Wearables in Finance are the next FinTech frontier. What’s their role and why are they such a big thing? We explain the business opportunity, how they work and what issues they face.
When Tim Cook stepped on the stage on Thursday to present Apple’s new products, the upgrade to its Apple Watch stole the limelight from it new range of iPhones. The company praises its redesign to help you stay even more active and healthy, and while the awe effect certainly comes from its new features that let you monitor your heart rate and comes with an added fall-detection function, there are obviously plenty of other functions the smartwatch comes with.
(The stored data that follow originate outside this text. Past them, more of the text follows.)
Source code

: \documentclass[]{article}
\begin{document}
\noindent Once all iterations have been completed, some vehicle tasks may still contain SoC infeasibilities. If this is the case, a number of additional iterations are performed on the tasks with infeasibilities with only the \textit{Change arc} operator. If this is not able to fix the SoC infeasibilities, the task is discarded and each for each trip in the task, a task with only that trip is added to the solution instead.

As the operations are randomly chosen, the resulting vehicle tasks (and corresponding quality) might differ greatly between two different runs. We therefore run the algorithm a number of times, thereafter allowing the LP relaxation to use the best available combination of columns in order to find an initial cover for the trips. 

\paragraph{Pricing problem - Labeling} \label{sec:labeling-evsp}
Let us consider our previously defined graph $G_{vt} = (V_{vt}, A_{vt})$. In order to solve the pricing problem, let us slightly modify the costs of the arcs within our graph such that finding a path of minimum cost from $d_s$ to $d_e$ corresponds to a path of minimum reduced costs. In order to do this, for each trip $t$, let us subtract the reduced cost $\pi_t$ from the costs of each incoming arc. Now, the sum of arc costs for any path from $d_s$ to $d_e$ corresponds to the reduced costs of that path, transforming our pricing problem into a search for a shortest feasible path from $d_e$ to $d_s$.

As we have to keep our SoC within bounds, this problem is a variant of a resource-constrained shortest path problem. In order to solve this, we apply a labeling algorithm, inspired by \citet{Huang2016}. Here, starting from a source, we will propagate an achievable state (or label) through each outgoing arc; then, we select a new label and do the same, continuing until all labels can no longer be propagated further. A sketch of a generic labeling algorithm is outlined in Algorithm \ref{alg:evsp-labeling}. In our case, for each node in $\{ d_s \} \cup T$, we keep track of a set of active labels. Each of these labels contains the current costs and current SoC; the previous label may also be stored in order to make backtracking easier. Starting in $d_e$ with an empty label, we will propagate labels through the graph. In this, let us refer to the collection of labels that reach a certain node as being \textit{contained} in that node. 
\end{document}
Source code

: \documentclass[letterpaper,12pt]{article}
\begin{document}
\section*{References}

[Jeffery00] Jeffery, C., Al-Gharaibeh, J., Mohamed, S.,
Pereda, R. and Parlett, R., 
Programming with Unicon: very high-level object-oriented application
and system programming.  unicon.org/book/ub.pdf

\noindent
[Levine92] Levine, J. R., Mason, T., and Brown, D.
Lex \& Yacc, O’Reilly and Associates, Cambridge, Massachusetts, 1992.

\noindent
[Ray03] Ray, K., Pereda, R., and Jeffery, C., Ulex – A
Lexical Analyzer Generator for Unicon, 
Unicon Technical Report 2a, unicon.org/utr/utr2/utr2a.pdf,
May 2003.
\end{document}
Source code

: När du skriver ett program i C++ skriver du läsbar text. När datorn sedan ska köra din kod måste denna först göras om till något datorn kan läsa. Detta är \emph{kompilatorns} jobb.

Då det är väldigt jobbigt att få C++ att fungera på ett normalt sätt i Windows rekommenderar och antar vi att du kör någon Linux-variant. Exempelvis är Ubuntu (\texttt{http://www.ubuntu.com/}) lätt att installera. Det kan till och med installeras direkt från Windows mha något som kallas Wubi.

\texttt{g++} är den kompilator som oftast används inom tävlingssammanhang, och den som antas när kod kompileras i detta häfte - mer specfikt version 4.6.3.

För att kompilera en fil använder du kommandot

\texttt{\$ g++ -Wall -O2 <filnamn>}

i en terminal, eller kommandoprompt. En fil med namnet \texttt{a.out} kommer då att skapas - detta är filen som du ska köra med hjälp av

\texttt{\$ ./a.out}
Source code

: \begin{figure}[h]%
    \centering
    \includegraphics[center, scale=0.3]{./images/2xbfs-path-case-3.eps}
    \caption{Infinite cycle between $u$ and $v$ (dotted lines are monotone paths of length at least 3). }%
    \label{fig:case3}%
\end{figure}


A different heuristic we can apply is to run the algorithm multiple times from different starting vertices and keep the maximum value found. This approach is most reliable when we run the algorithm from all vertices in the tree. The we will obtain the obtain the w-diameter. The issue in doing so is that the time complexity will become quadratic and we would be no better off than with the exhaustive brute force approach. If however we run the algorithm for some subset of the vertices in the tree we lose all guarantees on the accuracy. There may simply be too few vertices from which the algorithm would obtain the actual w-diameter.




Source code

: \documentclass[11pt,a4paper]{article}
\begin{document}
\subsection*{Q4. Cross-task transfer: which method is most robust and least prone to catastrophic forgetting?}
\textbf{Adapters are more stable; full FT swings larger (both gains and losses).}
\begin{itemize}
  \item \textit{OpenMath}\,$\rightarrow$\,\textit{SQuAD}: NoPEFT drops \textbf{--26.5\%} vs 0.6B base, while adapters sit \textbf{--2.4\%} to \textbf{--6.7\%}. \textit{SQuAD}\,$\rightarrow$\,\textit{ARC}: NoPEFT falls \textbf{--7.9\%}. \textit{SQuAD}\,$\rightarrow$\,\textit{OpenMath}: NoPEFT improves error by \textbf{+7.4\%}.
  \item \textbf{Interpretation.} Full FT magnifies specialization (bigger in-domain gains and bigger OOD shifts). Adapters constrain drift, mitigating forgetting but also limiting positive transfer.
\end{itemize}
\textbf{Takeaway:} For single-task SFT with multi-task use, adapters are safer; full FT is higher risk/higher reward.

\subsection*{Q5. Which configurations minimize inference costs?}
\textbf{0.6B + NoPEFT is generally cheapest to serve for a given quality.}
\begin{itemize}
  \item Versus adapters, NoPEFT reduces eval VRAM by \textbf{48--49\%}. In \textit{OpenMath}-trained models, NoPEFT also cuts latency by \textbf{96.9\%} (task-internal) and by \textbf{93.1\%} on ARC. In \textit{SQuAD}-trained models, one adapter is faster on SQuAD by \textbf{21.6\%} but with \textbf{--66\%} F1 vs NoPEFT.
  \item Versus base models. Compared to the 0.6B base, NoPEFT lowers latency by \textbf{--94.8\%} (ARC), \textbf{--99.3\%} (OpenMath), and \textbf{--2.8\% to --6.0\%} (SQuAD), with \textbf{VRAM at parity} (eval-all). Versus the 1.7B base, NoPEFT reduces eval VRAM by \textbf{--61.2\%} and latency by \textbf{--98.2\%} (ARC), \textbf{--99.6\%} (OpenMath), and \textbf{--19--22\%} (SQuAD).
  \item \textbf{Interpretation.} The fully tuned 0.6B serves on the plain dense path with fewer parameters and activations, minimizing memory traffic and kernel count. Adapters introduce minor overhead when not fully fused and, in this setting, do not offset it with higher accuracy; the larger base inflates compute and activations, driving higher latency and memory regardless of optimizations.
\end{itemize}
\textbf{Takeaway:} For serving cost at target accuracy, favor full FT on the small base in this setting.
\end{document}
So, what better time to have a look at the role wearables play in finance?
What are wearables?
First, let’s explain quickly what we mean by wearables though. Wearables are also known as wearable technology, fashionable technology, wearable devices, tech togs, or fashion electronics, but they are essentially all the same: they are smart electronic devices that we can wear on the body as an accessoire like the Apple Watch – or implant as well as integrated into our clothes – like this football jersey that lets fans pay for the bratwurst and beer straight from the shirt.
The market opportunity
Whether we needed a shirt to pay for food or not is a different question, but in general the wearable devices market is big business. A report by Technavio estimated the market to reach $38 billion by 2021, so no wonder Apple has entered the arena and makes such an effort to become the front runner. The market research report segments the global industrial wearable devices market into the four major products: wrist computers, ring scanners, smart terminals, and smart glasses. Out of the four major products, the wrist computers segment held the largest market share in 2017, accounting for nearly 44% of the market. However, the market share for this application is expected to decrease nearly 15% by 2022. The fastest growing product is smart glasses, which will register a growth of 23% by 2022, the report states, which probably means that we will see a revival of the failed Google Glass attempt.
How do wearables in Finance work?
Remaining with the Apple Watch, thanks to Apple Pay you can pay with your smartwatch in the same way you use the NFC technology in your iPhone. Google Pay for (some) Android devices and Samsung Pay for its popular Samsung Gear smartwatch work in the same way. Near-field communication (that’s what NFC stands for, in case you wondered) pairs two electronic devices, one being your smartwatch, to make a transaction. It’s not only the tech giants but financial institutions that use this approach, too. Barclays, the UK bank, for instance, has introduced its bPay services to connect its customers with a range of wearable contactless payment devices. And since they are basically small smartphones there are also a number of apps for financial services like transaction alerts, balance enquiries, or real-time receipts. Others offer apps focus on the trading and investment sector, providing information regarding price movements of financial instruments or let you directly deal in shares and other securities.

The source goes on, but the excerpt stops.